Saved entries
——————
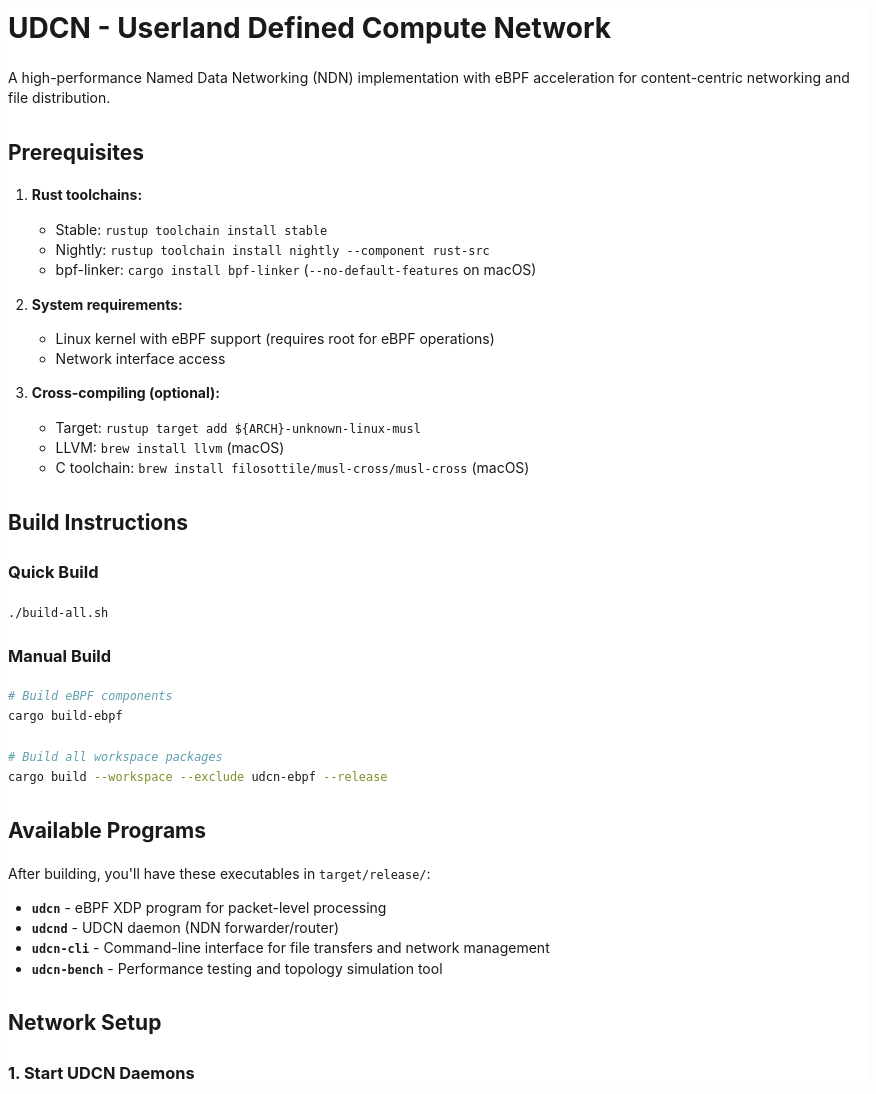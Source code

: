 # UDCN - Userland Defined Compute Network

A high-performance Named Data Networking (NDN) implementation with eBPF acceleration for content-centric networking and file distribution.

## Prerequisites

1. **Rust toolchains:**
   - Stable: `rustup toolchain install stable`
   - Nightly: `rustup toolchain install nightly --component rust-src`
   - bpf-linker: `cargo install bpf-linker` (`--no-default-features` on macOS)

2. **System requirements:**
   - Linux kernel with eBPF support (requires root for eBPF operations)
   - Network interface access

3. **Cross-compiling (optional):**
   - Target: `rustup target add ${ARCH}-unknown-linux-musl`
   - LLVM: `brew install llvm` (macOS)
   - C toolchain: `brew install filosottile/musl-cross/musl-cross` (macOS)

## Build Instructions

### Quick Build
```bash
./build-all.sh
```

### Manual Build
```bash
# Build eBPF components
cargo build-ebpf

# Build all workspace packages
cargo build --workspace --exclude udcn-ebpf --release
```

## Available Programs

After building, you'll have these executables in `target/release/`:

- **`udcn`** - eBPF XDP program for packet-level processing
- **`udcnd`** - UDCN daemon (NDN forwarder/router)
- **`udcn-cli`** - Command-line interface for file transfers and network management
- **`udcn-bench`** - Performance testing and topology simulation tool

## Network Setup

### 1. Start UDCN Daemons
——————
WORK REQUIRED: Please give back every line above exactly as it stands, without pictures.

TASK OUTPUT:
Source code

: # UDCN - Userland Defined Compute Network

A high-performance Named Data Networking (NDN) implementation with eBPF acceleration for content-centric networking and file distribution.

## Prerequisites

1. **Rust toolchains:**
   - Stable: `rustup toolchain install stable`
   - Nightly: `rustup toolchain install nightly --component rust-src`
   - bpf-linker: `cargo install bpf-linker` (`--no-default-features` on macOS)

2. **System requirements:**
   - Linux kernel with eBPF support (requires root for eBPF operations)
   - Network interface access

3. **Cross-compiling (optional):**
   - Target: `rustup target add ${ARCH}-unknown-linux-musl`
   - LLVM: `brew install llvm` (macOS)
   - C toolchain: `brew install filosottile/musl-cross/musl-cross` (macOS)

## Build Instructions

### Quick Build
```bash
./build-all.sh
```

### Manual Build
```bash
# Build eBPF components
cargo build-ebpf

# Build all workspace packages
cargo build --workspace --exclude udcn-ebpf --release
```

## Available Programs

After building, you'll have these executables in `target/release/`:

- **`udcn`** - eBPF XDP program for packet-level processing
- **`udcnd`** - UDCN daemon (NDN forwarder/router)
- **`udcn-cli`** - Command-line interface for file transfers and network management
- **`udcn-bench`** - Performance testing and topology simulation tool

## Network Setup

### 1. Start UDCN Daemons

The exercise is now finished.